Re: [PATCH v6 1/3] tracing/hist: Add poll(POLLIN) support on hist file

From: Google
Date: Thu Dec 26 2024 - 22:04:19 EST


On Thu, 19 Dec 2024 11:23:52 -0500
Steven Rostedt <rostedt@xxxxxxxxxxx> wrote:

> On Wed, 16 Oct 2024 19:49:24 +0900
> "Masami Hiramatsu (Google)" <mhiramat@xxxxxxxxxx> wrote:
>
> > From: Masami Hiramatsu (Google) <mhiramat@xxxxxxxxxx>
> >
> > Add poll syscall support on the `hist` file. The Waiter will be waken
> > up when the histogram is updated with POLLIN.
> >
> > Currently, there is no way to wait for a specific event in userspace.
> > So user needs to peek the `trace` periodicaly, or wait on `trace_pipe`.
>
>
> > But that is not good idea to peek the `trace` for the event randomely
> > happens.

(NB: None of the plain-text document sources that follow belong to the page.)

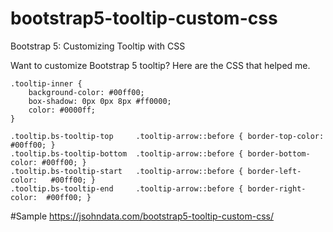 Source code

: # bootstrap5-tooltip-custom-css
Bootstrap 5: Customizing Tooltip with CSS

Want to customize Bootstrap 5 tooltip? Here are the CSS that helped me.

```
.tooltip-inner {
    background-color: #00ff00;
    box-shadow: 0px 0px 8px #ff0000;
    color: #0000ff;
}

.tooltip.bs-tooltip-top     .tooltip-arrow::before { border-top-color:    #00ff00; }
.tooltip.bs-tooltip-bottom  .tooltip-arrow::before { border-bottom-color: #00ff00; }
.tooltip.bs-tooltip-start   .tooltip-arrow::before { border-left-color:   #00ff00; }
.tooltip.bs-tooltip-end     .tooltip-arrow::before { border-right-color:  #00ff00; }
```

#Sample
https://jsohndata.com/bootstrap5-tooltip-custom-css/
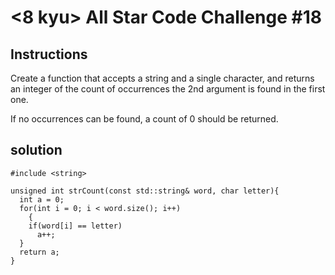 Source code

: # <8 kyu> All Star Code Challenge #18

## Instructions

Create a function that accepts a string and a single character, and returns an integer of the count of occurrences the 2nd argument is found in the first one.

If no occurrences can be found, a count of 0 should be returned.

## solution

```
#include <string>

unsigned int strCount(const std::string& word, char letter){
  int a = 0;
  for(int i = 0; i < word.size(); i++)
    {
    if(word[i] == letter)
      a++;
  }
  return a;
}
```
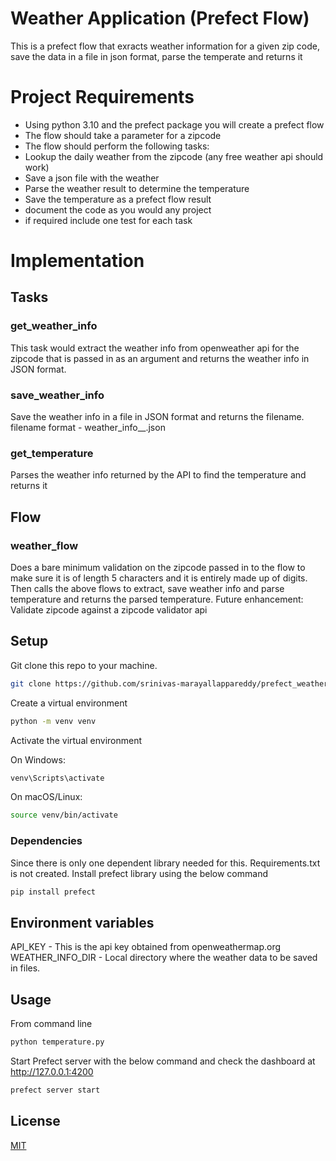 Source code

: # Weather Application (Prefect Flow)

This is a prefect flow that exracts weather information for a given zip code, save the data in a file in json format, parse the temperate and returns it

# Project Requirements

* Using python 3.10 and the prefect package you will create a prefect flow
* The flow should take a parameter for a zipcode
* The flow should perform the following tasks:
* Lookup the daily weather from the zipcode (any free weather api should work)
* Save a json file with the weather
* Parse the weather result to determine the temperature
* Save the temperature as a prefect flow result
* document the code as you would any project
* if required include one test for each task

# Implementation

## Tasks
### get_weather_info
This task would extract the weather info from openweather api for the zipcode that is passed in as an argument and returns the weather info in JSON format.

### save_weather_info
Save the weather info in a file in JSON format and returns the filename. 
filename format - weather_info_<zipcode>_<yyyymmddhhmmss>.json

### get_temperature
Parses the weather info returned by the API to find the temperature and returns it

## Flow
### weather_flow
Does a bare minimum validation on the zipcode passed in to the flow to make sure it is of length 5 characters and it is entirely made up of digits. Then calls the above flows to extract, save weather info and parse temperature and returns the parsed temperature.
Future enhancement: Validate zipcode against a zipcode validator api

## Setup

Git clone this repo to your machine.

```bash
git clone https://github.com/srinivas-marayallappareddy/prefect_weather_flow.git
```
Create a virtual environment

```bash
python -m venv venv
```
Activate the virtual environment

On Windows: 
```bash
venv\Scripts\activate
```

On macOS/Linux:
```bash
source venv/bin/activate
```

### Dependencies
Since there is only one dependent library needed for this. Requirements.txt is not created.
Install prefect library using the below command

```bash
pip install prefect
```

## Environment variables
API_KEY - This is the api key obtained from openweathermap.org
WEATHER_INFO_DIR - Local directory where the weather data to be saved in files. 

## Usage

From command line

```bash
python temperature.py
```

Start Prefect server with the below command and check the dashboard at  http://127.0.0.1:4200

```bash
prefect server start
```

## License

[MIT](https://choosealicense.com/licenses/mit/)

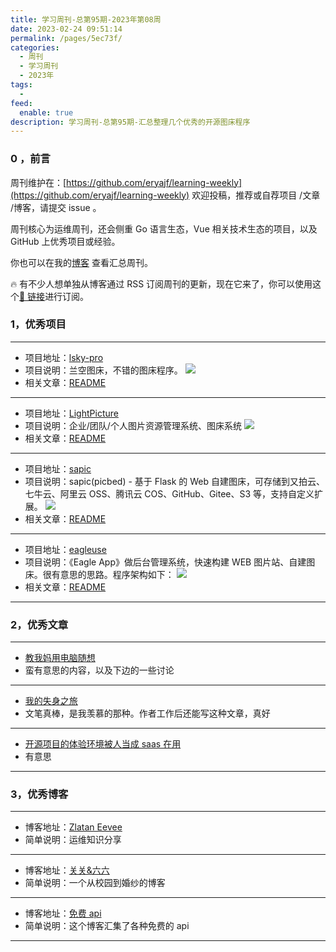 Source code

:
```yaml
---
title: 学习周刊-总第95期-2023年第08周
date: 2023-02-24 09:51:14
permalink: /pages/5ec73f/
categories:
  - 周刊
  - 学习周刊
  - 2023年
tags:
  -
feed:
  enable: true
description: 学习周刊-总第95期-汇总整理几个优秀的开源图床程序
---
```


### 0 ，前言

周刊维护在：[https://github.com/eryajf/learning-weekly](https://github.com/eryajf/learning-weekly) 欢迎投稿，推荐或自荐项目 /文章 /博客，请提交 issue 。

周刊核心为运维周刊，还会侧重 Go 语言生态，Vue 相关技术生态的项目，以及 GitHub 上优秀项目或经验。

你也可以在我的[博客](http://fsvip.gitee.io/hexo-theme-fluid//learning-weekly/) 查看汇总周刊。

🔥 有不少人想单独从博客通过 RSS 订阅周刊的更新，现在它来了，你可以使用这个[🔗 链接](http://fsvip.gitee.io/hexo-theme-fluid//learning-weekly.xml)进行订阅。

### 1，优秀项目

---

- 项目地址：[lsky-pro](https://github.com/lsky-org/lsky-pro)
- 项目说明：兰空图床，不错的图床程序。
  ![](http://t.eryajf.net/imgs/2023/02/1c26de6863eba107.png)
- 相关文章：[README](https://github.com/lsky-org/lsky-pro#readme)

---

- 项目地址：[LightPicture](https://github.com/osuuu/LightPicture)
- 项目说明：企业/团队/个人图片资源管理系统、图床系统
  ![](http://t.eryajf.net/imgs/2023/02/a7e869bf7d9ed412.png)
- 相关文章：[README](https://github.com/osuuu/LightPicture#readme)

---

- 项目地址：[sapic](https://github.com/sapicd/sapic)
- 项目说明：sapic(picbed) - 基于 Flask 的 Web 自建图床，可存储到又拍云、七牛云、阿里云 OSS、腾讯云 COS、GitHub、Gitee、S3 等，支持自定义扩展。
  ![](http://t.eryajf.net/imgs/2023/02/e5b6b5d455f308a5.png)
- 相关文章：[README](https://github.com/sapicd/sapic#readme)

---

- 项目地址：[eagleuse](https://github.com/meetqy/eagleuse)
- 项目说明：《Eagle App》做后台管理系统，快速构建 WEB 图片站、自建图床。很有意思的思路。程序架构如下：
  ![](http://t.eryajf.net/imgs/2023/02/d99f0777c4629596.webp)
- 相关文章：[README](https://github.com/meetqy/eagleuse#readme)

---

### 2，优秀文章

---

- [教我妈用电脑随想](https://v2ex.com/t/913276#reply29)
- 蛮有意思的内容，以及下边的一些讨论

---

- [我的失身之旅](https://eurychen.me/post/my-lost-virginity-trip/)
- 文笔真棒，是我羡慕的那种。作者工作后还能写这种文章，真好

---

- [开源项目的体验环境被人当成 saas 在用](https://v2ex.com/t/916597#;)
- 有意思

---

### 3，优秀博客

---

- 博客地址：[Zlatan Eevee](https://ieevee.com/)
- 简单说明：运维知识分享

---

- 博客地址：[关关&六六](https://www.gmcllp.cn/)
- 简单说明：一个从校园到婚纱的博客

---

- 博客地址：[免费 api](https://api.aa1.cn/)
- 简单说明：这个博客汇集了各种免费的 api

---
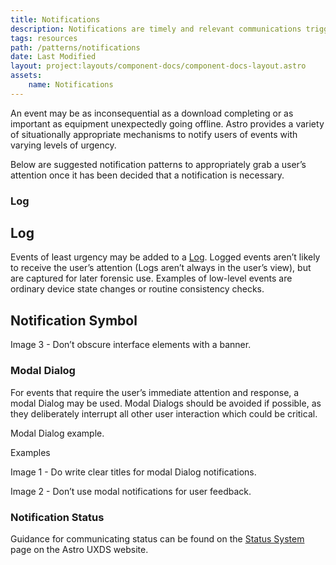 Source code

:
 ```yaml
---
title: Notifications
description: Notifications are timely and relevant communications triggered by a system, application or user action.
tags: resources
path: /patterns/notifications
date: Last Modified
layout: project:layouts/component-docs/component-docs-layout.astro
assets:
    name: Notifications
---
```

An event may be as inconsequential as a download completing or as important as equipment unexpectedly going offline. Astro provides a variety of situationally appropriate mechanisms to notify users of events with varying levels of urgency.

Below are suggested notification patterns to appropriately grab a user’s attention once it has been decided that a notification is necessary.

### Log

## Log

Events of least urgency may be added to a [Log](/components/log). Logged events aren’t likely to receive the user’s attention (Logs aren’t always in the user’s view), but are captured for later forensic use. Examples of low-level events are ordinary device state changes or routine consistency checks.

<!-- ![Notification log example.](/img/patterns/notifications-log.png) -->

## Notification Symbol

Image 3 - Don’t obscure interface elements with a banner.

### Modal Dialog

For events that require the user’s immediate attention and response, a modal Dialog may be used. Modal Dialogs should be avoided if possible, as they deliberately interrupt all other user interaction which could be critical.

Modal Dialog example.



Examples

Image 1 - Do write clear titles for modal Dialog notifications.

Image 2 - Don’t use modal notifications for user feedback.

### Notification Status 

Guidance for communicating status can be found on the [Status System](/patterns/status-system/) page on the Astro UXDS website.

And `trace_pipe` is not coming back until a page is filled
> > with events.
>
> I would reword the above to:
>
> But it is not a good idea to peek at the `trace` for an event that
> randomly happens. And `trace_pipe` is not coming back until a page is
> filled with events.
>
> >
> > This allows user to wait for a specific events on `hist` file. User
> > can set a histogram trigger on the event which they want to monitor.
> > And poll() on its `hist` file. Since this poll() returns POLLIN,
> > the next poll() will return soon unless you do read() on hist file.
>
> And that to:
>
> This allows a user to wait for a specific event on the `hist` file. User
> can set a histogram trigger on the event which they want to monitor
> and poll() on its `hist` file. Since this poll() returns POLLIN, the next
> poll() will return soon unless a read() happens on that hist file.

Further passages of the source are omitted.